Et tous les électeurs potentiels devaient verser une cotisation annuelle
au parti. Qu'on l'ai voulu ou non, le RPT a continué à jouer un rôle
actif dans la société togolaise jusqu'aux soubresauts démocratiques de
1990.
Le
Président a dirigé le RPT comme son propre parti. Les dignitaires du
parti organisaient activement des manifestations pro-Eyadema dans les
communautés locales, tout en contribuant à renforcer le culte de la
personnalité de celui-ci. Cependant, ils agissent sans aucun doute
volontairement aussi pour soutenir le régime (quoi que influencé par le
patronage et la politique économique discriminatoire de Eyadema en faveur
du développement de la partie Nord du Togo). Les cadres loyaux du parti
et les forces armées demeurent les garants de la longévité du règne de
Eyadéma. L'assise ethnique du régime Eyadéma s'est diversifiée durant
toutes ces années de règne, la loyauté pour l'armée et le RPT pouvant
s'observer aussi bien chez les Kabré que dans les autres groupes
ethniques du Nord. Les membres les plus fidèles aussi bien du RPT que de
l'armée et de la garde personnelle de Eyadéma sont originaires de sa
circonscription au Nord et plus précisément de son groupe ethnique, les
Kabré (l'ethnie majoritaire du Nord).
Prétendants
au trône
Edem Kodjo fait
partie des ambitieux leaders d'opposition connus aussi bien au Togo qu'à
l'étranger. Il a été plusieurs fois ministre des affaires étrangères
et des finances de Eyadéma. Il a aussi été secrétaire général de
l'OUA. Sa mauvaise réputation provient du fait qu'il ait été
l'instigateur de l'infâme livre vert, considéré comme le fondement
intellectuel de l'instauration du système de parti unique au Togo en
1969. Il se défend de cette accusation en affirmant que si tel était le
cas, il serait alors l'homme idéal pour démanteler la structure qu'il
aurait édifié. Plusieurs mouvements d'opposition ont consenti à le présenter
comme leur candidat à l'élection présidentielle de 1993, mais ils ont
par la suite boycotté les élections, laissant Edem Kodjo sans aucune
structure pour défier Eyadéma. Son propre parti, l'Union Togolaise pour
la Démocratie a ainsi participé tout seul aux élections législatives
de 1994. Il a néanmoins été nommé, par la suite, Premier Ministre de
Eyadéma, ce qui lui a permis de favoriser le retour des membres de
l'opposition exilés au Togo. L'acceptation du poste de Premier Ministre
de Eyadéma, à un moment où l'opposition s'était résolue à défier le
régime lui a valu ainsi qu'à son parti une réputation de fourberie.

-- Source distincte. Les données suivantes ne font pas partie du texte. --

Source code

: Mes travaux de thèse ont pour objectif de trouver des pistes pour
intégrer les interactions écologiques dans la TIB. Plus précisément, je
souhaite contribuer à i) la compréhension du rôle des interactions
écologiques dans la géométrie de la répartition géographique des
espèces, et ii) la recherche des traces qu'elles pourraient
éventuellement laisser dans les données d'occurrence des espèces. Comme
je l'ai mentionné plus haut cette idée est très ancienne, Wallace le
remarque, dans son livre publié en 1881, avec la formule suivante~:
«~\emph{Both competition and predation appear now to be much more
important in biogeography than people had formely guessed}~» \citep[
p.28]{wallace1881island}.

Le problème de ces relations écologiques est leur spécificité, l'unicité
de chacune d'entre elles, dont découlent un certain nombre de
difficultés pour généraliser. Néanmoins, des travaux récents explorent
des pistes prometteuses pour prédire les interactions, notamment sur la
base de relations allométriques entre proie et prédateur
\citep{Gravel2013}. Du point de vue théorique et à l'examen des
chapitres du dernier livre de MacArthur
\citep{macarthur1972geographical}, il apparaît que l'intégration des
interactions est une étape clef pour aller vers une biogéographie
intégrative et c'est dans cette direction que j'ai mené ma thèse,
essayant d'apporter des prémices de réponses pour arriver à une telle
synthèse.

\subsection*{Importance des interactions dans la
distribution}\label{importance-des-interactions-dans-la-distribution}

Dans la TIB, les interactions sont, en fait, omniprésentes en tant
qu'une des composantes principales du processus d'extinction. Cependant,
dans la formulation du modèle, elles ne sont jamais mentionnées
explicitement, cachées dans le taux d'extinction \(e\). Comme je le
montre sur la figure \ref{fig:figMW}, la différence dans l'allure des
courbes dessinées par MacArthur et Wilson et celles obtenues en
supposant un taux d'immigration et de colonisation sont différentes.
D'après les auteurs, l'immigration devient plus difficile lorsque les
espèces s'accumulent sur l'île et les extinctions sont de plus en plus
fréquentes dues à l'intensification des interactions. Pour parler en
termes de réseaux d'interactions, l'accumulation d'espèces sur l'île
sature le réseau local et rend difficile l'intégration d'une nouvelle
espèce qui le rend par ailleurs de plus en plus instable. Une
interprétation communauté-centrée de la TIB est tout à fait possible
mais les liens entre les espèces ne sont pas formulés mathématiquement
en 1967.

Kodjo n'a pas participé aux élections présidentielles de 1998 au cours
desquelles Gilchrist olympio leader de l'Union des Forces du Changement et
fils de l'ancien président Sylvanus Olympio se présenta contre Eyadéma.
Les autres candidats de l'opposition à savoir Yao Agboyibor, Léopold
Gnininvi et Jacques Amoussou sont tous originaires de l'ethnie Ewé. Eyadéma
sortit vainqueur de ces élections marquées par des allégations de
fraudes massives. En 1999,
Edem Kodjo s'est allié à d'autres leaders d'opposition comme Jean Sanve
de Tove et Corneluis Aidam pour former la Convergence Patriotique
Africaine (CPP), qui a joué un rôle modérateur pour maîtriser la
longue crise politique du Togo. Edem kodjo n'a pas encore annoncé son
intention de se présenter ou pas à l'élection présidentielle de 2003.
Le juriste Yao
Agboyibor (57ans) est le principal rival de Edem kodjo dans la course à
la présidence au sein de l'opposition, même s'il partage la même plate-forme
politique avec lui. Yao Agboyibor est un ambitieux politicien luttant pour
l'avènement du changement démocratique sous la bannière de son parti,
le Comité d'Action pour le Renouveau (CAR). Yao Agboyibor a été un
membre loyal du RPT, le parti de Eyadéma. Il a également été le
premier Président de la Commission Nationale des Droits de l'Homme (CNDH)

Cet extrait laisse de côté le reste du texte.